There were (are?) claims on the wiki that were incorrect. I recall someone saying that the raw (internal) animation format used Euler angles. It actually used normalized quaternions. You will care about the difference if you try to make a raw animation format uploader (as found in most third party viewers)! Another claimed that the lossy compression performed on animations tends to cause visible corruption. I tested it, and this was not so, and then they tried to 'correct' one of my wiki articles on this topic to make it incorrect. Their real problem was almost certainly not understanding how the priorities system actually works, which
can
make your animations look corrupted. Mind you, other
things besides
the compression could corrupt animations at the time because the viewer corrupted various things while converting BVH files to the raw animation format and there were bugs in the playback code.Since then, much has changed. There are a whole set of bones that didn't exist when I was writing my articles. I do not claim to understand the new code, and I do not want to have to try to understand it again. I only did so because I could not get the viewer to upload my animations without corrupting them. After going through all the necessary legal rigmarole, it took Linden Labs
over 5 years
to correct the bugs I found, explained, and sent them patches for. This has a lot to do with why I quit making anything for Second Life.Anyone making changes foolishly could disinform a lot of people.
Merge and update carefully...
P.S.
Someone smeared my https://wiki.secondlife.com/wiki/BVH_Frame_Rate page as misinformation last year because they didn't understand that while, yes, you can record more rapid movement in an animation than 45 FPS, nothing in the simulator will ever move faster than that (the simulator max frame rate is 45 FPS), so why would you waste the space?
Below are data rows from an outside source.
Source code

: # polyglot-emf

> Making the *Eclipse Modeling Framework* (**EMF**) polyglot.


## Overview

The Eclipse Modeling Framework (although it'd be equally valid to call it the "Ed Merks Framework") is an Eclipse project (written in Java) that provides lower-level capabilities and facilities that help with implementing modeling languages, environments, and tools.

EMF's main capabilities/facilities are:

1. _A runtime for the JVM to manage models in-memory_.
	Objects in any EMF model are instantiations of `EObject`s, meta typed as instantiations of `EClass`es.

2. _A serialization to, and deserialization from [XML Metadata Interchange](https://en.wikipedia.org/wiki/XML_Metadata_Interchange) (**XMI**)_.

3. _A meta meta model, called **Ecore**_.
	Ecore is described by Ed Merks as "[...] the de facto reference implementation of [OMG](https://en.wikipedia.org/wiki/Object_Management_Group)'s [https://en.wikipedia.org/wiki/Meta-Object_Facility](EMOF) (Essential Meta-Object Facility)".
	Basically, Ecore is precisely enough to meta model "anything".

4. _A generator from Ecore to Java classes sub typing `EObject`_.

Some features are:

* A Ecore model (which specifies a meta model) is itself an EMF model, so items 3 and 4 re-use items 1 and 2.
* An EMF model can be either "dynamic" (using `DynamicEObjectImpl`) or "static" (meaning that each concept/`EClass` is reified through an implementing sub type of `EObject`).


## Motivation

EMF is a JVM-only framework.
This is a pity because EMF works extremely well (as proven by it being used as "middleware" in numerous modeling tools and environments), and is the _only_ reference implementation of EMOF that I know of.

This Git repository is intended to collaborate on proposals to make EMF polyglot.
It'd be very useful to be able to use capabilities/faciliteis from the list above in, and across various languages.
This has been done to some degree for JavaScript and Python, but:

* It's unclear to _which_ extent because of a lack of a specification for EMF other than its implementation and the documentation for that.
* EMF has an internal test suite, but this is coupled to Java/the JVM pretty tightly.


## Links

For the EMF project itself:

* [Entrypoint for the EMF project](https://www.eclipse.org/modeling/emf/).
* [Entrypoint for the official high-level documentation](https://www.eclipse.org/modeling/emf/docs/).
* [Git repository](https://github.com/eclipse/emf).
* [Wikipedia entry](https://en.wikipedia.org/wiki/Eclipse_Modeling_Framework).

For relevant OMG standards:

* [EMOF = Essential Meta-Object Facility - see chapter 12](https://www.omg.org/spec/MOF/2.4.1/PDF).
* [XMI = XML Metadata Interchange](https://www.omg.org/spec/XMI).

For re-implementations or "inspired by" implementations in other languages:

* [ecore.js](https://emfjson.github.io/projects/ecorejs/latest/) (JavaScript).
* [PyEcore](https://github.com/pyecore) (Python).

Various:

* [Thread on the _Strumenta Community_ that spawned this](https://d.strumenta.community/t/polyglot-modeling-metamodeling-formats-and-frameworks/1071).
It's not like you could need to realign an appendage to keep it touching a moving object faster than that because the object cannot move faster than that. Everything is already interpolated on playback, so higher animation frame rates do not make for smoother motion. This is what I mean about people 'fixing' things they don't understand. Beware the misinformed anti-misinformation police!
It appears I could not revert the corruption or even notify the perpetrator of their error if I wanted to because Wiki authoring access is now restricted to a blessed few.